Re: Kernel panics after some hours of use (likely related to modeset)

2018-01-08 Thread Jonathan Gray
On Mon, Jan 08, 2018 at 05:20:39PM -0800, Mike Larkin wrote:
> On Tue, Jan 09, 2018 at 12:44:04AM +0100, azarus wrote:
> > To: bugs@openbsd.org
> > Subject: Kernel panics after some hours of use (likely related to modeset)
> > From: aza...@posteo.net
> > Cc: aza...@posteo.net
> > Reply-To: aza...@posteo.net
> > 
> > >Synopsis:  The kernel panics reproducibly after a couple of hours of use 
> > >(2-4 hours)
> > >Category:  system amd64 kernel
> > >Environment:
> > System  : OpenBSD 6.2
> > Details : OpenBSD 6.2-current (GENERIC.MP) #333: Sun Jan  7 
> > 09:13:00 MST 2018
> >  
> > dera...@amd64.openbsd.org:/usr/src/sys/arch/amd64/compile/GENERIC.MP
> > 
> > Architecture: OpenBSD.amd64
> > Machine : amd64
> > >Description:
> > In snapshots #320-#333 (every second snapshot or so tested) the kernel
> > hangs reproducibly after some hours of use. During use I have a pdf
> > viewer (mupdf), a browser (Firefox), tmux, an editor (nvim), a music
> > player (mpd) and some shells open (zsh).
> > 
> > This issue happens often when I leave the computer for some minutes, so
> > it might be something related to the screen turning off (modeset).
> > 
> > This might not be relevant, but I tried both with softdep enabled and
> > disabled, to the same result.
> > 
> > The machine is a ThinkPad X230, with Coreboot. (But I doubt it's
> > coreboot causing the issue, as the computer's not going to sleep)
> > 
> > I cannot provide a dmesg of the crashed system, as "boot dump" fails.
> > 
> > For the complete kernel error message, trace output, show registers
> > ouput and ps output, please regard attached pictures.
> > 
> > >How-To-Repeat:
> > 1. Use machine for a couple of hours
> > 2. Leave machine for some time (5-15 minutes)
> > 3. Kernel panics with "uvm_fault(0xfff81b4b158, 0x0, 0, 1) -> e"
> > >Fix:
> > unknown
> > 
> 
> A few of us have been seeing this, so we know about the issue. There is
> no fix at this time however. Thanks for reporting it though.

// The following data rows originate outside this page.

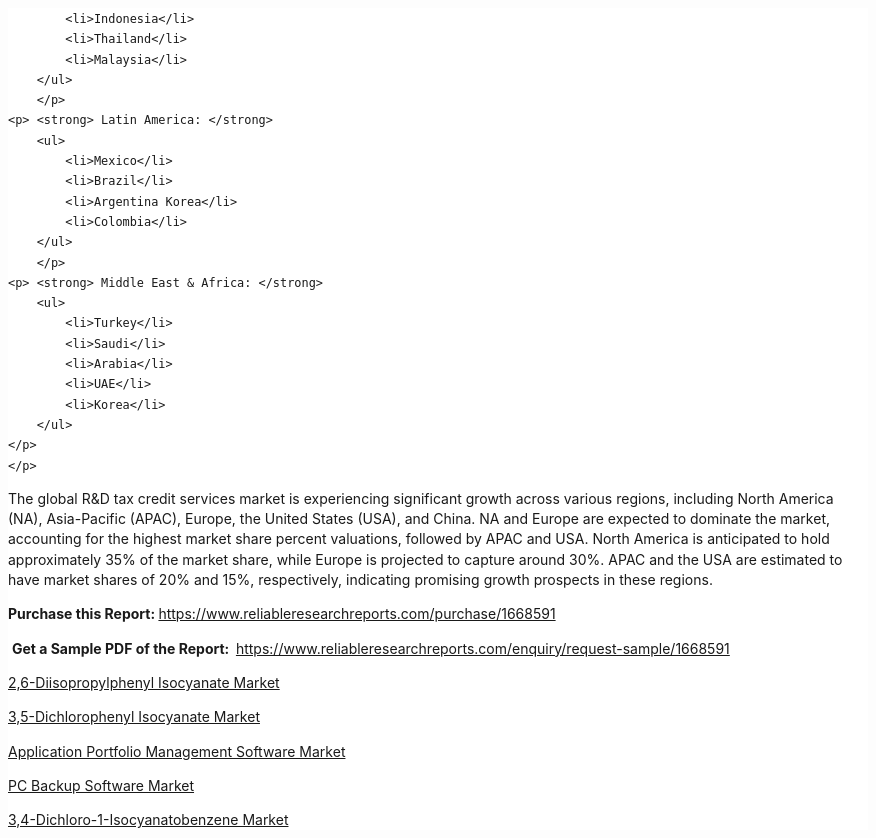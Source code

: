             <li>Indonesia</li>
            <li>Thailand</li>
            <li>Malaysia</li>
        </ul>
        </p> 
    <p> <strong> Latin America: </strong>
        <ul>
            <li>Mexico</li>
            <li>Brazil</li>
            <li>Argentina Korea</li>
            <li>Colombia</li>
        </ul>
        </p> 
    <p> <strong> Middle East & Africa: </strong>
        <ul>
            <li>Turkey</li>
            <li>Saudi</li>
            <li>Arabia</li>
            <li>UAE</li>
            <li>Korea</li>
        </ul>
    </p>
    </p>
<p><p>The global R&D tax credit services market is experiencing significant growth across various regions, including North America (NA), Asia-Pacific (APAC), Europe, the United States (USA), and China. NA and Europe are expected to dominate the market, accounting for the highest market share percent valuations, followed by APAC and USA. North America is anticipated to hold approximately 35% of the market share, while Europe is projected to capture around 30%. APAC and the USA are estimated to have market shares of 20% and 15%, respectively, indicating promising growth prospects in these regions.</p></p>
<p><strong>Purchase this Report: </strong><a href="https://www.reliableresearchreports.com/purchase/1668591">https://www.reliableresearchreports.com/purchase/1668591</a></p>
<p>&nbsp;<strong>Get a Sample PDF of the Report:&nbsp;&nbsp;</strong><a href="https://www.reliableresearchreports.com/enquiry/request-sample/1668591">https://www.reliableresearchreports.com/enquiry/request-sample/1668591</a></p>
<p><strong></strong></p>
<p><p><a href="https://medium.com/@isidrowolff1908/2-6-diisopropylphenyl-isocyanate-market-competitive-analysis-market-trends-and-forecast-to-2031-bcb28a1718d4">2,6-Diisopropylphenyl Isocyanate Market</a></p><p><a href="https://medium.com/@isidrowolff1908/3-5-dichlorophenyl-isocyanate-market-outlook-industry-overview-and-forecast-2024-to-2031-8b7110c16f6f">3,5-Dichlorophenyl Isocyanate Market</a></p><p><a href="https://github.com/josesg55/Market-Research-Report-List-1/blob/main/application-portfolio-management-software-market.md">Application Portfolio Management Software Market</a></p><p><a href="https://github.com/jaidynmorantestelletmjzya/Market-Research-Report-List-1/blob/main/pc-backup-software-market.md">PC Backup Software Market</a></p><p><a href="https://medium.com/@isidrowolff1908/3-4-dichloro-1-isocyanatobenzene-market-competitive-analysis-market-trends-and-forecast-to-2031-0ef3732a9a24">3,4-Dichloro-1-Isocyanatobenzene Market</a></p></p>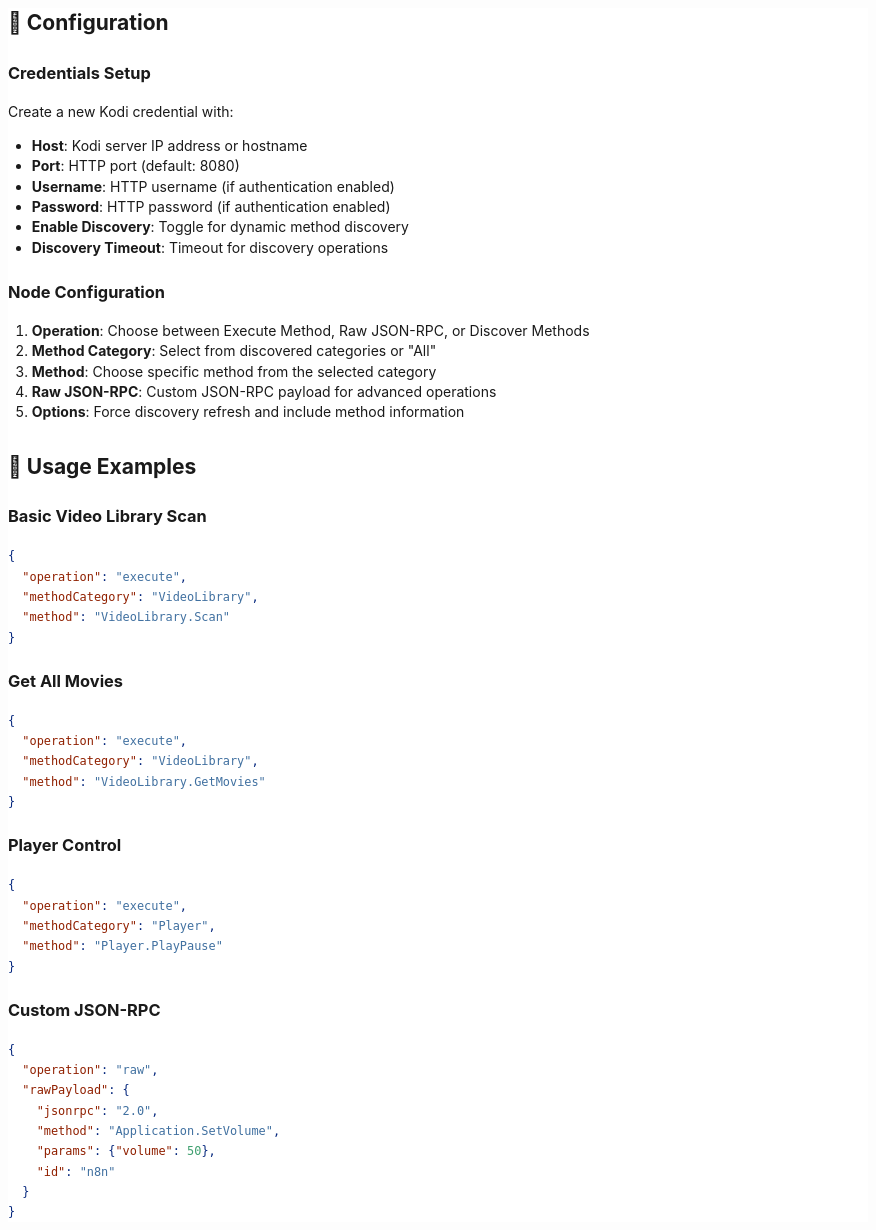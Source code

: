 ## 🔧 Configuration

### **Credentials Setup**
Create a new Kodi credential with:
- **Host**: Kodi server IP address or hostname
- **Port**: HTTP port (default: 8080)
- **Username**: HTTP username (if authentication enabled)
- **Password**: HTTP password (if authentication enabled)
- **Enable Discovery**: Toggle for dynamic method discovery
- **Discovery Timeout**: Timeout for discovery operations

### **Node Configuration**
1. **Operation**: Choose between Execute Method, Raw JSON-RPC, or Discover Methods
2. **Method Category**: Select from discovered categories or "All"
3. **Method**: Choose specific method from the selected category
4. **Raw JSON-RPC**: Custom JSON-RPC payload for advanced operations
5. **Options**: Force discovery refresh and include method information

## 📖 Usage Examples

### **Basic Video Library Scan**
```json
{
  "operation": "execute",
  "methodCategory": "VideoLibrary",
  "method": "VideoLibrary.Scan"
}
```

### **Get All Movies**
```json
{
  "operation": "execute",
  "methodCategory": "VideoLibrary",
  "method": "VideoLibrary.GetMovies"
}
```

### **Player Control**
```json
{
  "operation": "execute",
  "methodCategory": "Player",
  "method": "Player.PlayPause"
}
```

### **Custom JSON-RPC**
```json
{
  "operation": "raw",
  "rawPayload": {
    "jsonrpc": "2.0",
    "method": "Application.SetVolume",
    "params": {"volume": 50},
    "id": "n8n"
  }
}
```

This is the workaround I have in my tree to avoid the NULL deref.

Index: sys/dev/pci/drm/linux_ww_mutex.h
===
RCS file: /cvs/src/sys/dev/pci/drm/linux_ww_mutex.h,v
retrieving revision 1.1
diff -u -p -r1.1 linux_ww_mutex.h
--- sys/dev/pci/drm/linux_ww_mutex.h1 Jul 2017 16:14:10 -   1.1
+++ sys/dev/pci/drm/linux_ww_mutex.h13 Aug 2017 06:40:35 -
@@ -163,7 +163,8 @@ __ww_mutex_lock(struct ww_mutex *lock, s
  *   the `younger` process gives up all it's
  *   resources.
 */
-   if (slow || ctx == NULL || ctx->stamp < 
lock->ctx->stamp) {
+   if (slow || ctx == NULL ||
+   (lock->ctx != NULL && ctx->stamp < 
lock->ctx->stamp)) {
int s = msleep(lock, >lock,
   intr ? PCATCH : 0,
   ctx ? ctx->ww_class->name : 
"ww_mutex_lock", 0);



Re: Kernel panics after some hours of use (likely related to modeset)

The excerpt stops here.